Given the listing below, write out exactly the lines starting with the line that has "### **2.1 Market" and going on through the line that has "To effectively reposition", both kept.
═════ Data for this task ═════
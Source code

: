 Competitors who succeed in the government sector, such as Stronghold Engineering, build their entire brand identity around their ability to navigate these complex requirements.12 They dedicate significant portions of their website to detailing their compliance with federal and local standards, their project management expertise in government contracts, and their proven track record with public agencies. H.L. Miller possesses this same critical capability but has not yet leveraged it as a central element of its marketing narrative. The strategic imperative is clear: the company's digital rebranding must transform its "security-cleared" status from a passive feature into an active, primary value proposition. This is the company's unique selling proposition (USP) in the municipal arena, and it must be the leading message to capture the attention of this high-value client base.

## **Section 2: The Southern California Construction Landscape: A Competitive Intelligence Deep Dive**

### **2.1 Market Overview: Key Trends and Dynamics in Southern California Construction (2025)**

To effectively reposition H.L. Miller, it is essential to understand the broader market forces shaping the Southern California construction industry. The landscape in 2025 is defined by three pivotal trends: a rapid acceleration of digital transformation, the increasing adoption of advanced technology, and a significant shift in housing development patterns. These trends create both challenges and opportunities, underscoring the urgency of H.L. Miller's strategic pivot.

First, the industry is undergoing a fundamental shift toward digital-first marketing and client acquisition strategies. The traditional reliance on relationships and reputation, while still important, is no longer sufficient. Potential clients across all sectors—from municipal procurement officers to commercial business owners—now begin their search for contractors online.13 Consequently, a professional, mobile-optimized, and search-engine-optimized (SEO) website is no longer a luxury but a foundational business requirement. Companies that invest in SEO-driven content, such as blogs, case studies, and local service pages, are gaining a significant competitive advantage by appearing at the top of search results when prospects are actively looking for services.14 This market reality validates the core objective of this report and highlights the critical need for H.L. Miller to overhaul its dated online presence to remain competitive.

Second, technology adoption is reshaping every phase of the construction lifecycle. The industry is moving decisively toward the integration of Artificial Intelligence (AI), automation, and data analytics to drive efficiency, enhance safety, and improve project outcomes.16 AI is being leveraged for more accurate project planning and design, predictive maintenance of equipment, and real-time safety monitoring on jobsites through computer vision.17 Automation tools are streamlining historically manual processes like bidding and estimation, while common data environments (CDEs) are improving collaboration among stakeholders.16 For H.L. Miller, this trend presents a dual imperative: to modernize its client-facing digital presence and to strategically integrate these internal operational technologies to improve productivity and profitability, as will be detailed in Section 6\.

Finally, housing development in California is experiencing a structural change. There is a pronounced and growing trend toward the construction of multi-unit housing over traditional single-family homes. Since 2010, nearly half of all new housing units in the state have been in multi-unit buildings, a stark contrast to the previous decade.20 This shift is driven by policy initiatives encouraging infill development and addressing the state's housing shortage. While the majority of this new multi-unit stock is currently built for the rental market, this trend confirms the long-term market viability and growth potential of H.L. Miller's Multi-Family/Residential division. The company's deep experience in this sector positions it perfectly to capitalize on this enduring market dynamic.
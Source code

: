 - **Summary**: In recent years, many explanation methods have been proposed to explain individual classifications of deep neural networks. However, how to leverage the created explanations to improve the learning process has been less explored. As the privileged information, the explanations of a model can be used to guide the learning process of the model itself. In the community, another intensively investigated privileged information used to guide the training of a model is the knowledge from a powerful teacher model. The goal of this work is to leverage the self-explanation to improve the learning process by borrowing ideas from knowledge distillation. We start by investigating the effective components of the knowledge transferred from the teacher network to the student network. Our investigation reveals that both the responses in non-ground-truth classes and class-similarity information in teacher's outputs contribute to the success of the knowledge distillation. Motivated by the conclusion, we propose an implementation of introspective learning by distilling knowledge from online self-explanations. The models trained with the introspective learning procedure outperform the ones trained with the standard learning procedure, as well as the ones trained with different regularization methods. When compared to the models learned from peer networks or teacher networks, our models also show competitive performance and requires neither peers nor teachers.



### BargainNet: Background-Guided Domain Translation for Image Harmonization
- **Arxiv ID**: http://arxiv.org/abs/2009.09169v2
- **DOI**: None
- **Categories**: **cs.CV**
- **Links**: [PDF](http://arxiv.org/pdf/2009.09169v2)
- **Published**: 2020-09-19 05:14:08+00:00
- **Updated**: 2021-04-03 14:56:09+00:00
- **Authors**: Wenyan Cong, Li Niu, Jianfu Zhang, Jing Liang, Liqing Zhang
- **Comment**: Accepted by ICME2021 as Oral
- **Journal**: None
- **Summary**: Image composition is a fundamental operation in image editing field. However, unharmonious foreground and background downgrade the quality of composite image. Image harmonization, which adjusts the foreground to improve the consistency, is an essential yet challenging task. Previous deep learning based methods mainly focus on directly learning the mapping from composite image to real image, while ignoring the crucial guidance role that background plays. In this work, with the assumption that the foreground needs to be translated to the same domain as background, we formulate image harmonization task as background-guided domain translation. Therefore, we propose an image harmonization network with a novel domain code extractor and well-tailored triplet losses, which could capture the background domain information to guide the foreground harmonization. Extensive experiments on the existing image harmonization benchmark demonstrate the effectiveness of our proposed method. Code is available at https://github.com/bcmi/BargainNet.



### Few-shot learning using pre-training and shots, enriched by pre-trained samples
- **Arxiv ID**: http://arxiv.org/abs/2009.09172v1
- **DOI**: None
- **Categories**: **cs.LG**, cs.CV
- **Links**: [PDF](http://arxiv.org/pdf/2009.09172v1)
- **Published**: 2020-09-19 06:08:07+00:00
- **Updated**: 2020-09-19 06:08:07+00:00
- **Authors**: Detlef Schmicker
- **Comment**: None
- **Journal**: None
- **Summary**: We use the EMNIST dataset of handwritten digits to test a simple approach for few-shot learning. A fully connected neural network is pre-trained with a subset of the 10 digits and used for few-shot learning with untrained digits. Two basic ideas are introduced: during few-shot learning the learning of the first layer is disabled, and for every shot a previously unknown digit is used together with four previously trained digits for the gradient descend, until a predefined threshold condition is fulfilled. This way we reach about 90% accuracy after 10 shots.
═════
__Exercise result__.
### **2.1 Market Overview: Key Trends and Dynamics in Southern California Construction (2025)**

To effectively reposition H.L. Miller, it is essential to understand the broader market forces shaping the Southern California construction industry. The landscape in 2025 is defined by three pivotal trends: a rapid acceleration of digital transformation, the increasing adoption of advanced technology, and a significant shift in housing development patterns. These trends create both challenges and opportunities, underscoring the urgency of H.L. Miller's strategic pivot.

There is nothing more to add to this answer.